◆ **PROBLEM TO SOLVE**:
The response has to reproduce all entries exactly while excluding their pictures.

BEGIN DATA EXCERPTS

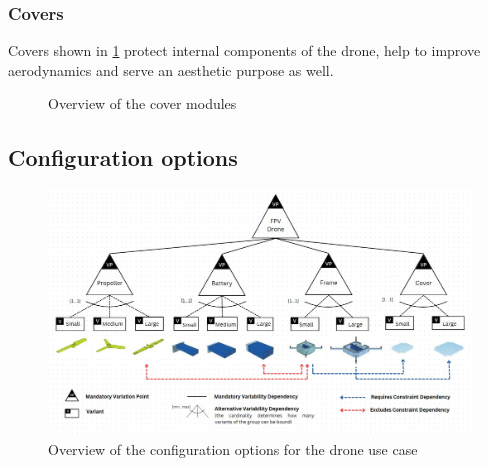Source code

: \documentclass[sigconf,review]{acmart}
\begin{document}
\subsubsection{Covers}
\label{sec:covers}

Covers shown in \cref{fig:atomic-modules} protect internal components of the drone, help to improve aerodynamics and serve an aesthetic purpose as well.

\begin{figure}[htbp]
    \hfill
    \caption{Overview of the cover modules}
    \label{fig:atomic-modules}
\end{figure}

\subsection{Configuration options}
\label{sec:configuration-options}

\begin{figure}[htbp]
    \includegraphics[width=\textwidth]{./FeatureTreeWithLegend3.jpg}
    \caption{Overview of the configuration options for the drone use case}
    \label{fig:feature-tree}
\end{figure}
\end{document}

END DATA EXCERPTS

◆ **ANSWER SECTION**:
Source code

: \documentclass[sigconf,review]{acmart}
\begin{document}
\subsubsection{Covers}
\label{sec:covers}

Covers shown in \cref{fig:atomic-modules} protect internal components of the drone, help to improve aerodynamics and serve an aesthetic purpose as well.

\begin{figure}[htbp]
    \hfill
    \caption{Overview of the cover modules}
    \label{fig:atomic-modules}
\end{figure}

\subsection{Configuration options}
\label{sec:configuration-options}

\begin{figure}[htbp]
    \includegraphics[width=\textwidth]{./FeatureTreeWithLegend3.jpg}
    \caption{Overview of the configuration options for the drone use case}
    \label{fig:feature-tree}
\end{figure}
\end{document}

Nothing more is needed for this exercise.